A survey of puppy owners by Dr. Janet Cutler et al (University of Guelph) finds that a sizeable number of puppies are not receiving enough socialization.

Puppies have a sensitive period for socialization from 3 weeks until about 12-14 weeks. During this time, they should have lots of positive socialization experiences with other people and dogs and habituate to the kinds of environmental stimuli they will encounter as adult dogs. Without these positive experiences, they are less likely to be friendly, confident dogs.

The scientists recruited people with a puppy less than 20 weeks old. Then, when the puppy turned exactly 20 weeks, they sent an email with a link to the survey.

Almost a third of puppies were not receiving many socialization experiences, which in this study was defined as up to 10 people and 5 dogs or less per 2 week period. Lack of socialization can lead to behaviour problems such as fear and aggression, which in turn can lead to dogs being re-homed or euthanized.


The results show that half of puppy owners (49%) took their puppy to puppy class. There were differences between the people who had been to puppy class and those who hadn’t. If people had been to puppy class:

  • They exposed the puppy to more people between the ages of 10 and 20 weeks of age
  • They exposed the puppy to more dogs outside the home between the ages of 14 and 20 weeks
  • They were more likely to expose the puppy to more stimuli, including large trucks, sirens, children, people coming to the door (but there was no difference for walking on leash or going to the dog park)
  • They were more likely to reward good behaviour (93% compared to 86% of those who did not attend), use redirection, and ignore bad behaviour
  • They were less likely to use verbal corrections (82% compared to 96%)
  • They were less likely to use positive punishment, including holding the puppy on its back (21% compared to 96%) 

Of course these figures do not show causality, as although people will hopefully have learned from attending the class, at the same time certain kinds of people might be more likely to attend puppy class in the first place. The increase in exposure to stimuli could in part be due to the puppy class, as by definition there were other people and puppies there (although not enough to meet socialization needs). People were more likely to attend puppy class if they had done more research on puppies, had a higher household income, lived in a suburban rather than rural area, and did not have children.

Only 70% of the puppy classes included opportunities for puppies to play together. This is a shame because puppies learn important skills through play. The least common activities were gradual exposure to noises, trading one item for another, and teaching the puppy to go to a mat (as well as a category called 'other'), of which happened in less than half of the classes. Other research shows that up to half of adult dogs are afraid of loud noises, and gradual exposure during the sensitive period can help to prevent these fears.

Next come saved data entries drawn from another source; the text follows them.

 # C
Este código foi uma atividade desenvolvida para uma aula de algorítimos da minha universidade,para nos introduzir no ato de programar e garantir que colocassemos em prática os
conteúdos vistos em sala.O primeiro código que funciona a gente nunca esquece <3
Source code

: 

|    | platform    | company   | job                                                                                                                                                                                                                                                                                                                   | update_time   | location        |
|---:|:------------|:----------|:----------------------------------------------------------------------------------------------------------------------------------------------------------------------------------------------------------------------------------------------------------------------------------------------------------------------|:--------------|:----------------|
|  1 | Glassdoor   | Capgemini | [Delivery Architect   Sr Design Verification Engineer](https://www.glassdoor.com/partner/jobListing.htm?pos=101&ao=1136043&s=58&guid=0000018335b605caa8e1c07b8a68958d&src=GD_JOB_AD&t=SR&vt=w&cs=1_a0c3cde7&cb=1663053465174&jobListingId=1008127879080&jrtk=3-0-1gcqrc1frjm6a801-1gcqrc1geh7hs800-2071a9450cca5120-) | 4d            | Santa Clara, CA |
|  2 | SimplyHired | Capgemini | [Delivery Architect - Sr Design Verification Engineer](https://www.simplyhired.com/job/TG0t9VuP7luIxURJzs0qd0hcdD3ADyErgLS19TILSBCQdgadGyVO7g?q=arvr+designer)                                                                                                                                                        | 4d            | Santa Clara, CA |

Sit, down, and coming when called were the most popular commands, being taught in over 80% of classes. Body handling was taught in just over half of the classes. It would be better if more classes taught this, as body handling exercises at this age can help puppies learn to accept veterinary examinations without being afraid.

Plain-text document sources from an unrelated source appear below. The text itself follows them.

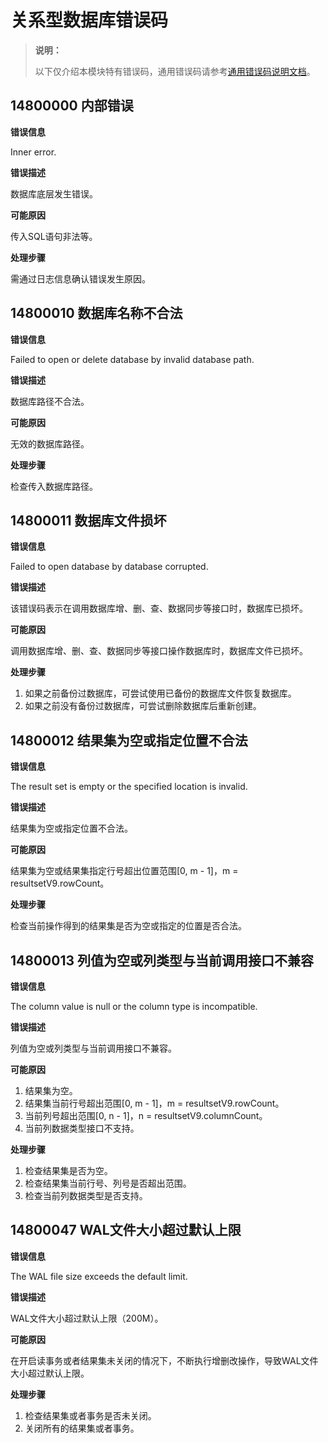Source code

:# 关系型数据库错误码

> **说明：**
>
> 以下仅介绍本模块特有错误码，通用错误码请参考[通用错误码说明文档](errorcode-universal.md)。

##  14800000 内部错误

**错误信息**

Inner error.

**错误描述**

数据库底层发生错误。

**可能原因**

传入SQL语句非法等。

**处理步骤**

需通过日志信息确认错误发生原因。

## 14800010 数据库名称不合法

**错误信息**

Failed to open or delete database by invalid database path.

**错误描述**

数据库路径不合法。

**可能原因**

无效的数据库路径。

**处理步骤**

检查传入数据库路径。

## 14800011 数据库文件损坏

**错误信息**

Failed to open database by database corrupted.

**错误描述**

该错误码表示在调用数据库增、删、查、数据同步等接口时，数据库已损坏。

**可能原因**

调用数据库增、删、查、数据同步等接口操作数据库时，数据库文件已损坏。

**处理步骤**

1. 如果之前备份过数据库，可尝试使用已备份的数据库文件恢复数据库。
2. 如果之前没有备份过数据库，可尝试删除数据库后重新创建。

## 14800012 结果集为空或指定位置不合法

**错误信息**

The result set is empty or the specified location is invalid.

**错误描述**

结果集为空或指定位置不合法。

**可能原因**

结果集为空或结果集指定行号超出位置范围[0, m - 1]，m = resultsetV9.rowCount。

**处理步骤**

检查当前操作得到的结果集是否为空或指定的位置是否合法。

## 14800013 列值为空或列类型与当前调用接口不兼容

**错误信息**

The column value is  null or the column type is incompatible.

**错误描述**

列值为空或列类型与当前调用接口不兼容。

**可能原因**

1. 结果集为空。
2. 结果集当前行号超出范围[0, m - 1]，m = resultsetV9.rowCount。
3. 当前列号超出范围[0, n - 1]，n = resultsetV9.columnCount。
4. 当前列数据类型接口不支持。

**处理步骤**

1. 检查结果集是否为空。
2. 检查结果集当前行号、列号是否超出范围。
3. 检查当前列数据类型是否支持。

## 14800047 WAL文件大小超过默认上限

**错误信息**

The WAL file size exceeds the default limit.

**错误描述**

WAL文件大小超过默认上限（200M）。

**可能原因**

在开启读事务或者结果集未关闭的情况下，不断执行增删改操作，导致WAL文件大小超过默认上限。

**处理步骤**

1. 检查结果集或者事务是否未关闭。
2. 关闭所有的结果集或者事务。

Owners who used punishment were more likely to say their puppy was fearful. 4% of owners said they would force the puppy to face its fears, something which risks making the fear even worse. Puppies who had attended class were less likely to be afraid of noises such as the vacuum cleaner.

There were 296 participants. It was a convenience sample so they are not representative of the general population (if anything, they are likely to be more educated about dogs, given they were recruited via a mix of email and online sites including some related to professional organizations and humane societies).

The authors say it would be nice to have research on how much socialization is needed, in order to give dog owners clearer advice. A recent study with Guide Dog puppies suggests more socialization is better.

But the most important finding from this study, in my view, is that a sizeable minority of puppies are not getting enough socialization. The authors refer to the American Veterinary Society for Animal Behaviour position statement on puppy socialization, which says that socialization should begin before the final vaccines are given. Only 51-65% of vets discuss behaviour with new puppy and kitten owners, but this would be a good time to educate people about socialization and training.

The scientists write,
“Owners who attended classes with their puppies provided those puppies with more socialization opportunities than owners who did not attend and also indicated more favorable responses to managing signs of fear in their puppies and to disciplining them. This highlights the need for veterinarians and other animal care professionals to educate puppy owners about the importance of early puppy socialization, socialization classes, and positive reinforcement–based training and assist puppy owners in accessing reliable resources for this information.”
These results show that, although many people are getting a lot of things right, there is still room for improvement when it comes to socialization and training of puppies.

If you are looking for a puppy class, make sure that you find a good dog trainer who will only use reward-based training methods. (See here for more information on the risks of using punishment).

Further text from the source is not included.